(PROVIDED RECORDS begins)

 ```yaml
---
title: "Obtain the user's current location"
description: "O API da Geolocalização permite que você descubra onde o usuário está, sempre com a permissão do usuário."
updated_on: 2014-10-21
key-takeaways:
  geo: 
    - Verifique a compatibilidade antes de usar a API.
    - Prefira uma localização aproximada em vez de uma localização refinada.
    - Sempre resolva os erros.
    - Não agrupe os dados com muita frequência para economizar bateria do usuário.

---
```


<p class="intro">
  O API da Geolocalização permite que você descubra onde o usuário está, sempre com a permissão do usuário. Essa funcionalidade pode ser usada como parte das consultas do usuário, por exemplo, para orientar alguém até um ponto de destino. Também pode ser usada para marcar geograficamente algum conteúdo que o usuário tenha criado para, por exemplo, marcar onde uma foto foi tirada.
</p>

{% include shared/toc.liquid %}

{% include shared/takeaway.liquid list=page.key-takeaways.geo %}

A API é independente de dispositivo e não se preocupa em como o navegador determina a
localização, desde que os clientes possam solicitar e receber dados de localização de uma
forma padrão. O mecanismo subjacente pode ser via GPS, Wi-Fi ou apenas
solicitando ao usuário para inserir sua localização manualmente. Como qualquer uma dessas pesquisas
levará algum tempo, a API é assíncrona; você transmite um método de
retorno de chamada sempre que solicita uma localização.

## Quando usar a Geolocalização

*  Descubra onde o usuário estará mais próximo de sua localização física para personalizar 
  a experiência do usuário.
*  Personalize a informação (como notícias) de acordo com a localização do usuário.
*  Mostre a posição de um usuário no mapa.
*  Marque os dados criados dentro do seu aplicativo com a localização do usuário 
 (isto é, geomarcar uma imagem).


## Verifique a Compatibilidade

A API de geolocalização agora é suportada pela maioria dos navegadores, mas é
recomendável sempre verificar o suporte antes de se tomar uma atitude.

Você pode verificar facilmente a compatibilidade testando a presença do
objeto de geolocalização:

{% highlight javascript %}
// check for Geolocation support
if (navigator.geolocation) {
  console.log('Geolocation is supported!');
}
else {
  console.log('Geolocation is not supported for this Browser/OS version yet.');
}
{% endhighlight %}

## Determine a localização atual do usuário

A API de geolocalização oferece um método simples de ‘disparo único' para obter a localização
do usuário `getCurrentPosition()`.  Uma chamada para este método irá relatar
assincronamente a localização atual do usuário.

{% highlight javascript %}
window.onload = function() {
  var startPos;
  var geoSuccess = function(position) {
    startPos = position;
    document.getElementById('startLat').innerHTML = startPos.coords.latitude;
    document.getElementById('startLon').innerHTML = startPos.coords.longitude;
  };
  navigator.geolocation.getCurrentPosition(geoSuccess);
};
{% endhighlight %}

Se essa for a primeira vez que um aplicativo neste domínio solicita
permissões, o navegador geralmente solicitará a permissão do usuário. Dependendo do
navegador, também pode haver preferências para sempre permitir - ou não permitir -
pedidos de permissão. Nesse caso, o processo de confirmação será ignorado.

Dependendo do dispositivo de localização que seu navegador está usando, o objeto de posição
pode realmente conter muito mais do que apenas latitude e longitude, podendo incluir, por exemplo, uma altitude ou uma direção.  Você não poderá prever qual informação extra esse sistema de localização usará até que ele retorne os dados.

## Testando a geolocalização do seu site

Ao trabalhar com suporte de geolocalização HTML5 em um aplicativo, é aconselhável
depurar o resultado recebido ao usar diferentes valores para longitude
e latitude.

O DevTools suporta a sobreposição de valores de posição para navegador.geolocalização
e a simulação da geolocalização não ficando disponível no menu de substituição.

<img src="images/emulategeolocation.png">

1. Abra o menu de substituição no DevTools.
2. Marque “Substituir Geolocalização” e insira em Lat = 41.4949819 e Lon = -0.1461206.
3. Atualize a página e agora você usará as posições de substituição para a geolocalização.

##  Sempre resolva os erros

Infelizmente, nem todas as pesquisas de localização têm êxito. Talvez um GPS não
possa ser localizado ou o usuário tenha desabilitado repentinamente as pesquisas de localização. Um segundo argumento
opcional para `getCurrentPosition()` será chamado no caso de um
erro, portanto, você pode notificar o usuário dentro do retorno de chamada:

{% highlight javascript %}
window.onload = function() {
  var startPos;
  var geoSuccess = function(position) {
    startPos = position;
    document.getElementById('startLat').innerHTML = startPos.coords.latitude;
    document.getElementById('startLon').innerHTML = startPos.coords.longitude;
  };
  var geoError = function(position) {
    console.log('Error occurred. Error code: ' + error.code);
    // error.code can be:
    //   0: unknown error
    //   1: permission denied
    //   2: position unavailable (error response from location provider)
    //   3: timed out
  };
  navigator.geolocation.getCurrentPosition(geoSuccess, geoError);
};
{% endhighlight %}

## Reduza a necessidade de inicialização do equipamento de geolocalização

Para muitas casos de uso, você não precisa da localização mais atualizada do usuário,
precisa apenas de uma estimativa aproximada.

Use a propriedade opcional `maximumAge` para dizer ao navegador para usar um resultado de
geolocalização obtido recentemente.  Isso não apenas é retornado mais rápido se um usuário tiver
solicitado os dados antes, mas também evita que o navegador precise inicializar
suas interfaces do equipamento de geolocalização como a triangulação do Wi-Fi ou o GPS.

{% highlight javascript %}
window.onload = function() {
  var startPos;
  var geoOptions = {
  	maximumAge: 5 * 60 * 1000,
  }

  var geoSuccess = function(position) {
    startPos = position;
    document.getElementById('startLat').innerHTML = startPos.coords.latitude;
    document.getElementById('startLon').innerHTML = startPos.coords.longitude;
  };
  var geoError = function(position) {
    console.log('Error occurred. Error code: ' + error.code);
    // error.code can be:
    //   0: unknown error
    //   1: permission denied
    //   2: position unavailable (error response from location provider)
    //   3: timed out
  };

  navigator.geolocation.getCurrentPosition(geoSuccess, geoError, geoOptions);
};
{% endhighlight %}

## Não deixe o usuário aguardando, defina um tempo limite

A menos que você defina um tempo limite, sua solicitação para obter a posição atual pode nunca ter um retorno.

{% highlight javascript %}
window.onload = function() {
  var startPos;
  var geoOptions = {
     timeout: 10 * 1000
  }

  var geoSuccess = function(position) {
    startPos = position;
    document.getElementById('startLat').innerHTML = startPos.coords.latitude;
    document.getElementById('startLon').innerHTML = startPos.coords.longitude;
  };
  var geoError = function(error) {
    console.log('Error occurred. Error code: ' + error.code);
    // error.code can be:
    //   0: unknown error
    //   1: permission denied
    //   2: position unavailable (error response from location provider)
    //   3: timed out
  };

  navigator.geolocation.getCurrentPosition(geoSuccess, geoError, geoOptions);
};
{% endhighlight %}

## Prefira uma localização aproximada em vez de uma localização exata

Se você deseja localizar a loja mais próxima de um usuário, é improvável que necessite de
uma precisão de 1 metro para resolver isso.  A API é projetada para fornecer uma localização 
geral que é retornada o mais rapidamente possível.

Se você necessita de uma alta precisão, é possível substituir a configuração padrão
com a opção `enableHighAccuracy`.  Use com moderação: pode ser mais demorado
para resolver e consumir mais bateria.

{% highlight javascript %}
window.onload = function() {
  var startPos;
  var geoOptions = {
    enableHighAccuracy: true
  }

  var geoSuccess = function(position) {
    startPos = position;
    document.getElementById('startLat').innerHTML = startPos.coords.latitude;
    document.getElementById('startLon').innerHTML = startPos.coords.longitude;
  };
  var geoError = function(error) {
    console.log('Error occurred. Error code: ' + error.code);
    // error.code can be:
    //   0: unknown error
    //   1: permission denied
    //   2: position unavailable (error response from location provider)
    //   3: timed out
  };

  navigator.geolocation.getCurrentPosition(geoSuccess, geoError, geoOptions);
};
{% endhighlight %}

(PROVIDED RECORDS ends)

• TRY IT
When you reach the line containing "levará algum tempo, a" in the data above, start copying exactly, and stop after the line containing "localização do usuário.".

• ANSWER BOX
levará algum tempo, a API é assíncrona; você transmite um método de
retorno de chamada sempre que solicita uma localização.

## Quando usar a Geolocalização

*  Descubra onde o usuário estará mais próximo de sua localização física para personalizar 
  a experiência do usuário.
*  Personalize a informação (como notícias) de acordo com a localização do usuário.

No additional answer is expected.